AIM OF THE TASK :: Across the listing below, count the lines holding "Zuhause". State the number and nothing more.

************

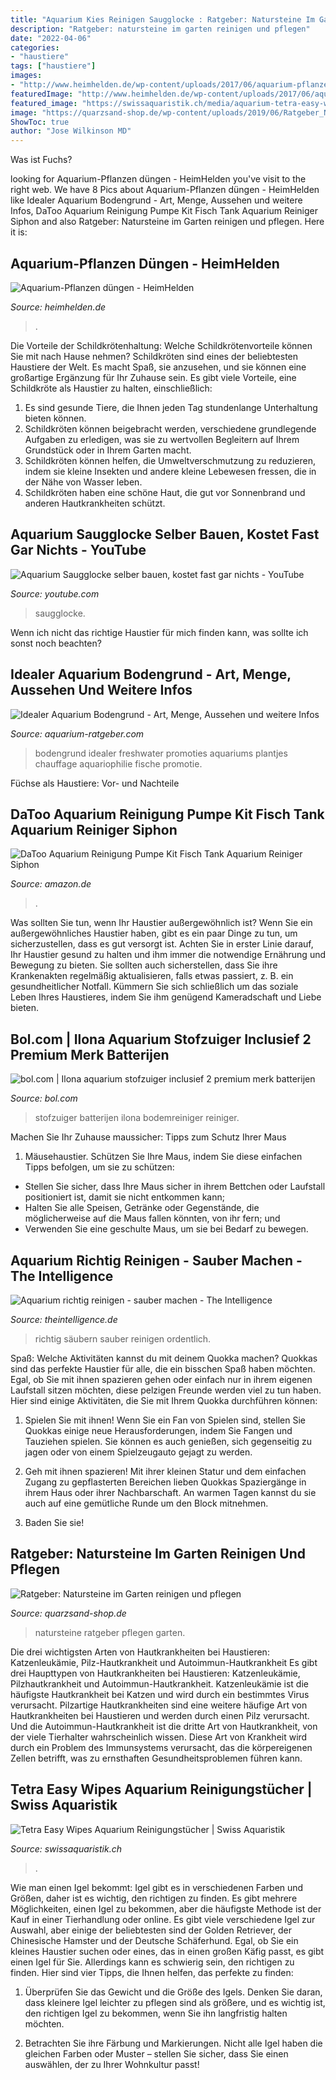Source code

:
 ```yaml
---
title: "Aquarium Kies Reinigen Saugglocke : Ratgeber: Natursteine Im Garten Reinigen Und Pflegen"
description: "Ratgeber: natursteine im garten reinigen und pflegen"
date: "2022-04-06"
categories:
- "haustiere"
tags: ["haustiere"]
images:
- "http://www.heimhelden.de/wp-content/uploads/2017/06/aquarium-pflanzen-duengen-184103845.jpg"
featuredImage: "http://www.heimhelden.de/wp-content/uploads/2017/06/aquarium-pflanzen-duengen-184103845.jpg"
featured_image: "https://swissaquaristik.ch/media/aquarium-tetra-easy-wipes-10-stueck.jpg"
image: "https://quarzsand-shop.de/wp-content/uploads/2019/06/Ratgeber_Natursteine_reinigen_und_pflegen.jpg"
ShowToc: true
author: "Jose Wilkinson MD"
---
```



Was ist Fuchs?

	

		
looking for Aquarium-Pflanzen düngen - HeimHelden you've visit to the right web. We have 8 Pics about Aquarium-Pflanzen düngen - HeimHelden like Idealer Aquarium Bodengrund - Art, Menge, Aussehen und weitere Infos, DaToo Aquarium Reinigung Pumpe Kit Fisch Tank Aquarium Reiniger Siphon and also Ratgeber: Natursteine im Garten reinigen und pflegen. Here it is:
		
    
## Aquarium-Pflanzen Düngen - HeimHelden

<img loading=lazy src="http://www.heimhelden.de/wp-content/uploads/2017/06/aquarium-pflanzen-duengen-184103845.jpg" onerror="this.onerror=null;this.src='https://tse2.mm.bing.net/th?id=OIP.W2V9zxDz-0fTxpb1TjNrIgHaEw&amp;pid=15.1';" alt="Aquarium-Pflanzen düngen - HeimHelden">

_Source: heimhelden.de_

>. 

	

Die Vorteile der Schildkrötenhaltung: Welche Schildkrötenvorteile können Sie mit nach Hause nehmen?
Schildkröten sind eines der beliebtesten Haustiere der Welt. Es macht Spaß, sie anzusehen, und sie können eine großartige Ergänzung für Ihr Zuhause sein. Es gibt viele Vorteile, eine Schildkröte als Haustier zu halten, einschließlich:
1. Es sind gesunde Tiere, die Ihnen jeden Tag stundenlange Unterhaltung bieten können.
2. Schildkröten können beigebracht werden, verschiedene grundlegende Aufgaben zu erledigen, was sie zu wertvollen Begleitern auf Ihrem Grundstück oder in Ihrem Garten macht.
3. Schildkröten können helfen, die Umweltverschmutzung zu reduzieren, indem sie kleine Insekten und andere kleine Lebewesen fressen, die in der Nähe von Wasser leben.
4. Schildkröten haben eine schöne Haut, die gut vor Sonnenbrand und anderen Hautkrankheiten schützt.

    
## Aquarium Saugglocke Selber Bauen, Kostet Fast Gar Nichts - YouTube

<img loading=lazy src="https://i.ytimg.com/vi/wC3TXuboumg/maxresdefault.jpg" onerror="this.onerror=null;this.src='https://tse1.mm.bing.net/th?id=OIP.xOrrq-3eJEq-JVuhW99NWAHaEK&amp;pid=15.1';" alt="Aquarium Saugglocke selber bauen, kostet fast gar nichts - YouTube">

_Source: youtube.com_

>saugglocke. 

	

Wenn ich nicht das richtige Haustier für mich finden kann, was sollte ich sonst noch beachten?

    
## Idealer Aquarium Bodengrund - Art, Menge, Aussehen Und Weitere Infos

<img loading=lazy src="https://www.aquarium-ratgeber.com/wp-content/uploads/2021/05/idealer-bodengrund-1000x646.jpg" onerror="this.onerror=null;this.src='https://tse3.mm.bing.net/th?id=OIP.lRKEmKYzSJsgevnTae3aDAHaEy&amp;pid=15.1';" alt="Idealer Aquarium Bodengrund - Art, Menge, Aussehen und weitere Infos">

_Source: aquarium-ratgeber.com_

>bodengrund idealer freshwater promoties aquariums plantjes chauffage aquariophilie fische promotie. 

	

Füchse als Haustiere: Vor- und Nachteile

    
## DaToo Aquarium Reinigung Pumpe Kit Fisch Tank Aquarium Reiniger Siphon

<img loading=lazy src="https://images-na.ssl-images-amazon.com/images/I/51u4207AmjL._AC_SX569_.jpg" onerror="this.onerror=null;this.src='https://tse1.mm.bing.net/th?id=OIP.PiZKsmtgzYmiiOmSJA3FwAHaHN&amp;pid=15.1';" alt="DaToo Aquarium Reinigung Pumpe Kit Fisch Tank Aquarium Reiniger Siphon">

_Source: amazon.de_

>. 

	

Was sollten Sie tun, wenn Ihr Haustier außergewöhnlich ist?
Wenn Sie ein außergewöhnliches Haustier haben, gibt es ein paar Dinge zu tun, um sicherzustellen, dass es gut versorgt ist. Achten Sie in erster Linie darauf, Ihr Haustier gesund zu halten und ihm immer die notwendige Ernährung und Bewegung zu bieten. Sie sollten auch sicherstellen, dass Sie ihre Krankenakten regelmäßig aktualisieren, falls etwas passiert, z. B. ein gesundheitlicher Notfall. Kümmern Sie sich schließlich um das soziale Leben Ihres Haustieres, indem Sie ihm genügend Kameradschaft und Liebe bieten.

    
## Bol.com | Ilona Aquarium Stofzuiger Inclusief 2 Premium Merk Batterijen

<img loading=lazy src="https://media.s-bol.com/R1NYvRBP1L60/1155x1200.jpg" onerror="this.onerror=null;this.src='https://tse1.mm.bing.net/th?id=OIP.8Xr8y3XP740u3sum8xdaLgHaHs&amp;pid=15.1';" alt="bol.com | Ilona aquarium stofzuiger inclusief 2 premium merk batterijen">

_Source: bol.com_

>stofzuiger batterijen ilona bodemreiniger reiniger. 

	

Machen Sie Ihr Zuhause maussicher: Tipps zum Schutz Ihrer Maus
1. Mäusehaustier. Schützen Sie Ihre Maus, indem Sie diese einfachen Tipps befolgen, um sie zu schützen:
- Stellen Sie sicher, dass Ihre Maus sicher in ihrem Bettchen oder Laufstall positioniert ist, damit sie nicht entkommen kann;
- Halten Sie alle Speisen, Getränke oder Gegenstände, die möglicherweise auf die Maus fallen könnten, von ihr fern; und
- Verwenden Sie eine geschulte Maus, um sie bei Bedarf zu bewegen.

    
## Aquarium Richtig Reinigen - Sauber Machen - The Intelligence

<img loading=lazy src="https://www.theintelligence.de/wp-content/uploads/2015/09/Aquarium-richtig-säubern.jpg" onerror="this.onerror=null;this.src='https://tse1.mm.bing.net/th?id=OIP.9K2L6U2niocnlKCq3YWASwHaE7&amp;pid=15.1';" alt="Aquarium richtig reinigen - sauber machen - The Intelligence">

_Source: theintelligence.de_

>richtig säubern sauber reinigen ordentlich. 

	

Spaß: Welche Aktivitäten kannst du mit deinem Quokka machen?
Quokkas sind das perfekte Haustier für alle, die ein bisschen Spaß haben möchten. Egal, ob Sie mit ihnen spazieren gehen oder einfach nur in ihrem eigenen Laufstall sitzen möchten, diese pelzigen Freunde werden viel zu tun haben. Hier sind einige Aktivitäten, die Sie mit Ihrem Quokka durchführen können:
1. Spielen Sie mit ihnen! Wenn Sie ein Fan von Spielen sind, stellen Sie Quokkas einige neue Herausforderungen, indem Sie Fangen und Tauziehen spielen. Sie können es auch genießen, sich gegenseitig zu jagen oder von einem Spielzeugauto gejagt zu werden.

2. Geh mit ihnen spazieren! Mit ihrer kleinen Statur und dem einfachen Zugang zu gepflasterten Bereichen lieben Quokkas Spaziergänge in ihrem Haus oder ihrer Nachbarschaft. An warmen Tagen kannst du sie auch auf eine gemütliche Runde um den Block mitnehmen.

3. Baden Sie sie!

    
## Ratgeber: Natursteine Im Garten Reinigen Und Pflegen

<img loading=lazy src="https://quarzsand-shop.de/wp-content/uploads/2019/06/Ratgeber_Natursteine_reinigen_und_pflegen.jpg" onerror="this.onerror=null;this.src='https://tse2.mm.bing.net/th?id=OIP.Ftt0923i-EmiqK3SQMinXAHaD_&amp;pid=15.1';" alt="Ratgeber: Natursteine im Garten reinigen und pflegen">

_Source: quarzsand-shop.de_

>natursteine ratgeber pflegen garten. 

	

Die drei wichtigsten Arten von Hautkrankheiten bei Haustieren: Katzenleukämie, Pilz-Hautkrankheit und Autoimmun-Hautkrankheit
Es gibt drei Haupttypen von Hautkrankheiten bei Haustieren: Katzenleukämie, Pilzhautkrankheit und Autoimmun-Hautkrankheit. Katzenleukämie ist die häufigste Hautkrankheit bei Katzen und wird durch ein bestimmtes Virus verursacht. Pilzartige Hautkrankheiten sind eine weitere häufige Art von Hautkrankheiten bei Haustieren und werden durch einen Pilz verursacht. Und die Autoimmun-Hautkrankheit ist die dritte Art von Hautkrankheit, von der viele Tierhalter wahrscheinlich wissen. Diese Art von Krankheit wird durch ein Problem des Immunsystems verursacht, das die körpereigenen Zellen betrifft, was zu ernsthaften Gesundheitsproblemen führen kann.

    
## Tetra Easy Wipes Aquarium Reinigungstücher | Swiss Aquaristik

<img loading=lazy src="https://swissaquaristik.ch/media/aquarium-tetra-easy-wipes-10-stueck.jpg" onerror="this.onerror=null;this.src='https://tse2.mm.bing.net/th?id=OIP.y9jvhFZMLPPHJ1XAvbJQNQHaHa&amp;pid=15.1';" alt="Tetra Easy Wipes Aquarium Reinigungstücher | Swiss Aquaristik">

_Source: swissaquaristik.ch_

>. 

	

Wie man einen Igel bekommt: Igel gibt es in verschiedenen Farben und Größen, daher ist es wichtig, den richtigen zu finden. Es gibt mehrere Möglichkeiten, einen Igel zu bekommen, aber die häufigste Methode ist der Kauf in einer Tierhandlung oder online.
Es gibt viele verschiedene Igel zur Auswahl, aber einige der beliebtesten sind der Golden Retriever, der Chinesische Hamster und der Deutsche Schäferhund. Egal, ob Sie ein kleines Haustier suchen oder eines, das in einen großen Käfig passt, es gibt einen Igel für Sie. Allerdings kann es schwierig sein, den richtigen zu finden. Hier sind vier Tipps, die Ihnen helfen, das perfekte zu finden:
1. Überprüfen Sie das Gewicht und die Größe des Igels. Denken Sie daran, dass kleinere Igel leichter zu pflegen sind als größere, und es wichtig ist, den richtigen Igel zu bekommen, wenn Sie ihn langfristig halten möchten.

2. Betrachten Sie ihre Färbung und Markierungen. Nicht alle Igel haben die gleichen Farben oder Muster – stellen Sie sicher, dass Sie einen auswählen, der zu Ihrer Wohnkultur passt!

************

YOUR RESPONSE :: 2